Men and Health: How to be more proactive not reactive about your health?
6/21/2017, 3:16 p.m.
Dr. Jennifer Byrd, Chief Medical Officer at the Will County Health Department Community Health Center, says the answer is a definite “Yes.” Men continue to be hesitant to go to the doctor. During this Men’s Health Month, Dr. Byrd says the old stereotype of a man just shrugging things off and saying “I’m fine” still applies quite often.
“It’s still just as much of a problem,” Dr. Byrd confirmed. “At our Community Health Center, about 65% of our patients are women. Men tend to come when they are either forced to by an acute illness or somehow coerced into coming by a partner. Men still need to understand more about ‘preventing.’”
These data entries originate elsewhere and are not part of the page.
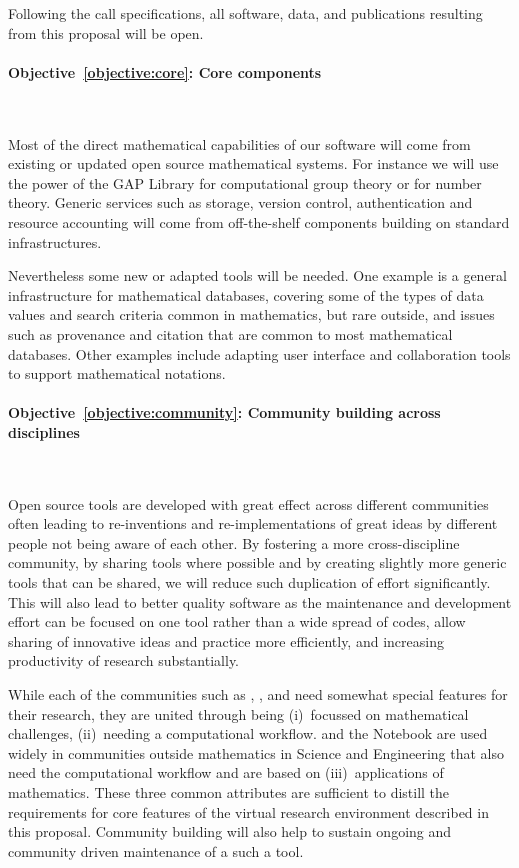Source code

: \documentclass[noworkareas,deliverables,keys]{euproposal}                  %
\begin{document}
\begin{proposal}
Following the call specifications, all software, data, and
publications resulting from this proposal will be open.



\paragraph{Objective~\ref{objective:core}: Core components}\

Most of the direct mathematical capabilities of our software will come
from existing or updated open source mathematical systems. For instance we will
use the power of the GAP Library for computational group theory or
\PariGP for number theory. Generic services such as storage, version
control, authentication and resource accounting will come from
off-the-shelf components building on standard infrastructures. 

Nevertheless some new or adapted tools will be needed. One example is
a general infrastructure for mathematical databases, covering some of
the types of data values and search criteria common in mathematics,
but rare outside, and issues such as provenance and citation that are
common to most mathematical databases. Other examples include adapting
user interface and collaboration tools to support mathematical notations.




\paragraph{Objective~\ref{objective:community}: Community building across disciplines}\ 


Open source tools are developed with great effect across different
communities often leading to re-inventions and re-implementations of
great ideas by different people not being aware of each other. By
fostering a more cross-discipline community, by sharing tools where
possible and by creating slightly more generic tools that can be shared,
we will reduce such duplication of effort significantly. This will
also lead to better quality software as the maintenance and
development effort can be focused on one tool rather than a wide
spread of codes, allow sharing of innovative ideas and practice more
efficiently, and increasing productivity of research substantially.

While each of the communities such as \Sage, \Singular, and \GAP need
somewhat special features for their research, they are united through
being (i)~focussed on mathematical challenges, (ii)~needing a
computational workflow. \IPython and the \Jupyter Notebook are used
widely in communities outside mathematics in Science and Engineering
that also need the computational workflow and are based on
(iii)~applications of mathematics. These three common attributes are
sufficient to distill the requirements for core features of the
virtual research environment described in this \TheProject{}
proposal. Community building will also help to sustain ongoing and
community driven maintenance of a such a tool.




\end{proposal}
\end{document}
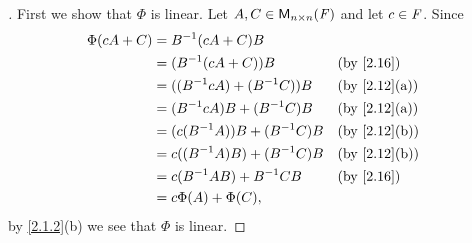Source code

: \begin{proof}[]
  First we show that \(\Phi\) is linear.
  Let \(A, C \in \mathsf{M}_{{n} \times n}({\mathit{F}})\) and let \(c \in \mathit{F}\).
  Since
  \begin{align*}
    \Phi(cA + C) & = B^{-1} (cA + C) B                                               \\
                 & = (B^{-1} (cA + C)) B             &  & \text{(by \cref{2.16})}    \\
                 & = ((B^{-1} c A) + (B^{-1} C)) B   &  & \text{(by \cref{2.12}(a))} \\
                 & = (B^{-1} c A) B + (B^{-1} C) B   &  & \text{(by \cref{2.12}(a))} \\
                 & = (c (B^{-1} A)) B + (B^{-1} C) B &  & \text{(by \cref{2.12}(b))} \\
                 & = c ((B^{-1} A) B) + (B^{-1} C) B &  & \text{(by \cref{2.12}(b))} \\
                 & = c (B^{-1} A B) + B^{-1} CB      &  & \text{(by \cref{2.16})}    \\
                 & = c \Phi(A) + \Phi(C),
  \end{align*}
  by \cref{2.1.2}(b) we see that \(\Phi\) is linear.


\end{proof}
Will County Health Department epidemiologist Dr. Alpesh Patel agrees that men still need a push when it comes to both visiting their doctors and improving their daily lifestyles.
“It’s still very typical for men to be somewhat laid back when it comes to preventative and routine care,” Dr. Patel said. “Men tend to finally seek help when they can no longer function as they did before, or simply can no longer tolerate something. But it’s better to have regular check-ups on things like your blood pressure and cholesterol levels, so that you can investigate any early warnings that come along.”
And when it comes to men seeing the doctor on a regular basis to prevent the onset for acute illnesses, two of the major concerns continue to be heart disease and prostate cancer.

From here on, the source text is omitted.